Even if I wanted one for weekend joy rides, I’d face a formidable obstacle in the other retiree who shares the garage. She is much more sensible and feels money is best spent on practical items, which could be defined broadly but accurately as anything without spark plugs.

That’s not really a problem, as my automotive enthusiasm has waned over the years—and my enthusiasm for American cars out-waned the rest thanks to shoddy construction and bad designs.

The capper was when the power steering in my last Pontiac quit for good in rush-hour traffic. The car was all of three weeks old. Unfortunately for General Motors, the dealer that towed the car also sold Hondas. I sat in one while I waited.
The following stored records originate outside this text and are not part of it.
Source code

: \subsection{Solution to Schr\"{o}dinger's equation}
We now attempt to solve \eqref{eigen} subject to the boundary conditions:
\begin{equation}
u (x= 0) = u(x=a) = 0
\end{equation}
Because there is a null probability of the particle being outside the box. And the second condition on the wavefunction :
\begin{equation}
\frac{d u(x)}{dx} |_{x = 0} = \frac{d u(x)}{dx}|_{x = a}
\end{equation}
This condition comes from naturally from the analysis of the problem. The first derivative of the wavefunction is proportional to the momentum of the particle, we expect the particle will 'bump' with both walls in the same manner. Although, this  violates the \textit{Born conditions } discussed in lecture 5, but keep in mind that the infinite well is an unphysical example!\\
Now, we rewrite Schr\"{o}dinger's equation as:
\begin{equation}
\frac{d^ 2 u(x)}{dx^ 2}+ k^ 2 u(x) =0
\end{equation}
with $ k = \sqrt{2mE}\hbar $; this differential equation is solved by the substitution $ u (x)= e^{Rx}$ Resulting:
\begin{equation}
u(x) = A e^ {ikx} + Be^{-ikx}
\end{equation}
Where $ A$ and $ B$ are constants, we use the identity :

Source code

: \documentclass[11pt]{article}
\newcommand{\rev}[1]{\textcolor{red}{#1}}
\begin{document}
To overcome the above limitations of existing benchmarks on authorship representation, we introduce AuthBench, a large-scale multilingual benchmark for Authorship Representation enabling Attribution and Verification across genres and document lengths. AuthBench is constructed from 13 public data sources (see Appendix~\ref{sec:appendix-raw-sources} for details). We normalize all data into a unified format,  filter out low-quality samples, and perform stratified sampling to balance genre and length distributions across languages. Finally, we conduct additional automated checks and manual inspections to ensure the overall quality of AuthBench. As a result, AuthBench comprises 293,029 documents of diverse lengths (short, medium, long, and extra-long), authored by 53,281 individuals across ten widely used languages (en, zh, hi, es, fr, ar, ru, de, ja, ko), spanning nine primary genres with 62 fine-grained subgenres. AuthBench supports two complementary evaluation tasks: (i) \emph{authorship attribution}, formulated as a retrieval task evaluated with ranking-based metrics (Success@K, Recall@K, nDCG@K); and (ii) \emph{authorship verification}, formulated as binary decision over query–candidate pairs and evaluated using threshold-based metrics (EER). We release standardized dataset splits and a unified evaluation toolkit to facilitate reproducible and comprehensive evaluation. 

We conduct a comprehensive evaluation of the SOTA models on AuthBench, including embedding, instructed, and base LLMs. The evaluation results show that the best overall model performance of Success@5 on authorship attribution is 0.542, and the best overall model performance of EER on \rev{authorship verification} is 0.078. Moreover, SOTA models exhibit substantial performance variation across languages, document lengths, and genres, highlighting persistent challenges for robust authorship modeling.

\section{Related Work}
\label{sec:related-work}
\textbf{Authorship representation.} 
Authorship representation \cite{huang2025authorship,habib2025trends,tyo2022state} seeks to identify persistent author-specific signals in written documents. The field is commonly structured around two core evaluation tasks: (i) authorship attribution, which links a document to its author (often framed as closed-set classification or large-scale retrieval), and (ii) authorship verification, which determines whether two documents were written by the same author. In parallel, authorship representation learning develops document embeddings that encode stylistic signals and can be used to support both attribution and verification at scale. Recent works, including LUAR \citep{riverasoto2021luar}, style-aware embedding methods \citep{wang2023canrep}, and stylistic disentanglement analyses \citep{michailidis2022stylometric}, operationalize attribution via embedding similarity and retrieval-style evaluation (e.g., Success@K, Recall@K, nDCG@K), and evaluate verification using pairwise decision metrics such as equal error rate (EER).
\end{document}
They had to pry me out, but it made a lasting impression.

I discovered that small cars with four cylinders can be as much fun as big cars with V8s, although fun of any sort is severely rationed on the tourist-jammed roads of South Florida.

As my wise friend David Blasco reminds me, the only reason cars here have engines is to run the air conditioner--and believe me, you do want to run the air conditioner.

None of it matters so much now that my commuting days are over. Thanks to our late and dearly missed Aunt Arpie, I now have the perfect car for a man of mature years.

I drive a tan Toyota Camry.

When Arpie quit driving, she sold me her 2002 Camry XLE. It really was the car of urban legend that an old lady drove to church on Sundays. Although it was nine years old, the Toyota was just inching toward 30,000 miles.

Three years later, I’ve managed to add just 15,000 miles to the odometer. The paint still shines, the seats look like new, and until the battery died last week the Toyota never failed to start.  

The four-cylinder motor doesn’t have all that much zip, but neither do I these days. In fact, the Camry and I are a perfect match: We both get around slow and easy, and we have plenty of company in doing so.

The Camry is a very popular car among South Florida’s large retiree population, and tan seems to be the color of choice. It’s not unusual to be driving along behind one and in front of another.

It’s like driving the cool kids’ car in high school, except the cool kids are all 85 years old.

That’s OK with me. I have no problem driving this car, but I do have a problem parking it. The problem is that there are so many just like it everywhere I go that I have to click my way from car to car trying to figure out which one’s mine.

A tan Camry wasn't my vision of retirement, but it sure seems to be everyone else's.